Back to BASICs

Source to a Token Sequence with a Lexer


Learning Objectives

  • You know how to define tokens for a lexer.
  • You can build a lexer that tokenizes a simple BASIC program.

Here, we concretely look into building a lexer and defining the tokens. Let’s start with the basics, and create the functionality for tokenizing code that looks as follows.

10 LET A = 5
20 PRINT A, "Hello, BASIC!"

Tokens

To identify the tokens in the code, we can start by identifying the different categories of tokens that can be found in the code. This would involve going over the code part by part, identifying the different categories of tokens that can be found in the code.

As an example, for the first line 10 LET A = 5, the token categories would be number literal, let, identifier, equals, number literal, and end of line.

Similarly, for the second line 20 PRINT A, "Hello, BASIC!", the token categories would be number literal, print, identifier, comma, string literal, and end of line.

Combining what we identified so far, we can create an enumerable list of token categories, such as number literal, let, identifier, equals, end of line, print, string literal, and end of line. To do this programmatically, we enum.

Create a file called tokens.dart in the project, and add the following code to it.

enum Category {
  comma,
  endOfLine,
  equals,
  identifier,
  let,
  numberLiteral,
  print,
  stringLiteral,
}

Then, in the same file, create a class Token that represents individual tokens. The class should have a category and a value associated with it. The method bool operator ==(Object other) is added to allow comparing tokens for equality.

class Token {
  final Category category;
  final String value;

  Token(this.category, this.value);

  @override
  String toString() {
    return "$category($value)";
  }

  @override
  bool operator ==(Object other) {
    return other is Token && other.category == category && other.value == value;
  }
}

Lexer

With the tokens identified, we can create a Lexer class that takes a string of code and converts it into a list of tokens. Create a file called lexer.dart and add the following class Lexer into it.

import "tokens.dart";

class Lexer {
  final String source;
  int position = 0;

  Lexer(this.source);
}

Then, for the tokenization, we would want to add a method to the Lexer class that reads the tokens from the source code and returns them as a list. The method would go over the source code, character by character, and form tokens based on the characters it encounters. As a starting point, we can create a method tokenize that goes over the code and returns an empty list of tokens.

List<Token> tokenize() {
  List<Token> tokens = [];

  while (position < source.length) {
    String char = source[position];
    position++;
  }

  return tokens;
}

We can now start adding the logic for tokenizing the code. To get started, create a test file lexer_test.dart in the test/ directory, and add the following code to it.

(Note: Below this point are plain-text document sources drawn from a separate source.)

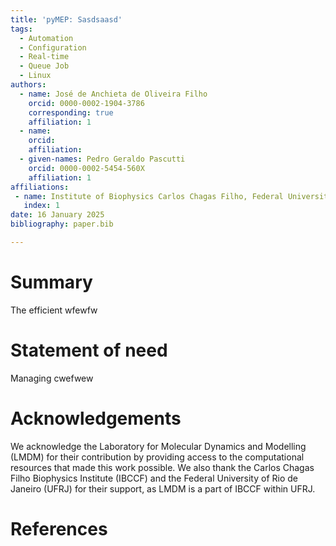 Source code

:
 ```yaml
---
title: 'pyMEP: Sasdsaasd'
tags:
  - Automation
  - Configuration
  - Real-time
  - Queue Job
  - Linux
authors:
  - name: José de Anchieta de Oliveira Filho
    orcid: 0000-0002-1904-3786
    corresponding: true
    affiliation: 1 
  - name: 
    orcid: 
    affiliation: 
  - given-names: Pedro Geraldo Pascutti
    orcid: 0000-0002-5454-560X
    affiliation: 1
affiliations:
 - name: Institute of Biophysics Carlos Chagas Filho, Federal University of Rio de Janeiro, Rio de Janeiro, Brazil
   index: 1
date: 16 January 2025
bibliography: paper.bib

---
```


# Summary

The efficient wfewfw



# Statement of need

Managing cwefwew


# Acknowledgements

We acknowledge the Laboratory for Molecular Dynamics and Modelling (LMDM) for their contribution by providing access to the computational resources that made this work possible. We also thank the Carlos Chagas Filho Biophysics Institute (IBCCF) and the Federal University of Rio de Janeiro (UFRJ) for their support, as LMDM is a part of IBCCF within UFRJ.

# References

import 'package:basic_interpreter/lexer.dart';
import 'package:basic_interpreter/tokens.dart';
import 'package:test/test.dart';

void main() {
}

We’ll again work in a test-driven manner, starting with number literals.

Number literals

Number literals are sequences of digits that represent numbers. We can identify number literals by looking for sequences of digits in the code. The tokenizer should be able to extract tokens that represent number literals from the code. Add the following test to the main method of the lexer_test.dart file.

  test('Number literals: 10 4.2', () {
    var lexer = Lexer('10 4.2');
    expect(lexer.tokenize(), [
      Token(Category.numberLiteral, '10'),
      Token(Category.numberLiteral, '4.2')
    ]);
  });

We can run the tests in a specific file by adding the file name as an argument to the test command. In our case, to run the tests in the lexer_test.dart file, we run the command dart test test/lexer_test.dart in the terminal. The output shows that some tests failed.

// ...
00:00 +0 -1: Some tests failed.

To identify number literals, we can use a regular expression to identify digits as we are scanning the source code. If a digit is encountered, we can extract the sequence of digits that start from it’s position and form a number literal token, adding it to the list of tokens. The relevant regular expressions are as follows.

final digitRegex = RegExp(r'\d');
final numberLiteralRegex = RegExp(r'(\d+(\.\d+)?)');

Using the regular expressions, the concrete logic for extracting the number literals is as follows. The method matchAsPrefix allows using a regular expression to match a prefix of a string — i.e., using the regular expression to match the string starting from a given position.

List<Token> tokenize() {
  final numberRegex = RegExp(r'\d');
  final numberLiteralRegex = RegExp(r'(\d+(\.\d+)?)');

  List<Token> tokens = [];

  while (position < source.length) {
    String char = source[position];
    if (numberRegex.hasMatch(char)) {
      final match = numberLiteralRegex.matchAsPrefix(source, position);
      if (match != null) {
        tokens.add(Token(Category.numberLiteral, match.group(1)!));
        position = match.end;
        continue;
      }
    }

    position++;
  }

  return tokens;
}

Now, when we run the tests, we see that the tests pass.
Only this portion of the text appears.